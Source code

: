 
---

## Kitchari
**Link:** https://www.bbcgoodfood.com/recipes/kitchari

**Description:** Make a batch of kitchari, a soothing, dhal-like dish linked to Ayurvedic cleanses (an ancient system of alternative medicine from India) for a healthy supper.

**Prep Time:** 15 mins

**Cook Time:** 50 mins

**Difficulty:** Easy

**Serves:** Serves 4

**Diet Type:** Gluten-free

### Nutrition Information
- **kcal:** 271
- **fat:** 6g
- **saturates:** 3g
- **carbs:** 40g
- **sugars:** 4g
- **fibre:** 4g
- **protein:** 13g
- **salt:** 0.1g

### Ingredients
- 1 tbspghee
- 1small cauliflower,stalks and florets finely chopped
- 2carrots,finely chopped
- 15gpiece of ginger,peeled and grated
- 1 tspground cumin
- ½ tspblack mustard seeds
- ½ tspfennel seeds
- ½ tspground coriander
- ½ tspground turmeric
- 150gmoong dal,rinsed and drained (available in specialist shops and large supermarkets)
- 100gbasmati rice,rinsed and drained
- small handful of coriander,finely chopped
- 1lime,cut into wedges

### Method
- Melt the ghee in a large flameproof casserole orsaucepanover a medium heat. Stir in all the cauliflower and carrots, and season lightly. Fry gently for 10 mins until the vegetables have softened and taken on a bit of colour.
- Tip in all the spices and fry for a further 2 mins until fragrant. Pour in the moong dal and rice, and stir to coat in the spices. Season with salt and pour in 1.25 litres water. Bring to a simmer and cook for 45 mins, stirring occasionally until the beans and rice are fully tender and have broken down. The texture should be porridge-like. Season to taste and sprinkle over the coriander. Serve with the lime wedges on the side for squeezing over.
- - - - -
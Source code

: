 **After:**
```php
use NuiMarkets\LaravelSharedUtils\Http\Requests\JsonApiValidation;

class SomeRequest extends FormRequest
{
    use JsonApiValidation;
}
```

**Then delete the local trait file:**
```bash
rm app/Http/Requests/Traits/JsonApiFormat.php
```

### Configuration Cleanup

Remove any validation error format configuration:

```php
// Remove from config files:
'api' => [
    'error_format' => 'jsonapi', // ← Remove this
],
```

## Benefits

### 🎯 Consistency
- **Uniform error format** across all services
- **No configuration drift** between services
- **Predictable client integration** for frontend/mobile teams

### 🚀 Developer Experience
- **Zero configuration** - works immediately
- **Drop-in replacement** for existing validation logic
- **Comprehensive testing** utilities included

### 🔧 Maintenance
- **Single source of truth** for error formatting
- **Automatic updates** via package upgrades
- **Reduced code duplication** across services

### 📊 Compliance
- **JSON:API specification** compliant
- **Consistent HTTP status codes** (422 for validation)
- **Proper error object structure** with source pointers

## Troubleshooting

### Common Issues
- - - - -
§ Task directions
When a line in the listing has the word "mins", return that line.

§ Solved exercise
**Prep Time:** 15 mins
**Cook Time:** 50 mins
- Melt the ghee in a large flameproof casserole orsaucepanover a medium heat. Stir in all the cauliflower and carrots, and season lightly. Fry gently for 10 mins until the vegetables have softened and taken on a bit of colour.
- Tip in all the spices and fry for a further 2 mins until fragrant. Pour in the moong dal and rice, and stir to coat in the spices. Season with salt and pour in 1.25 litres water. Bring to a simmer and cook for 45 mins, stirring occasionally until the beans and rice are fully tender and have broken down. The texture should be porridge-like. Season to taste and sprinkle over the coriander. Serve with the lime wedges on the side for squeezing over.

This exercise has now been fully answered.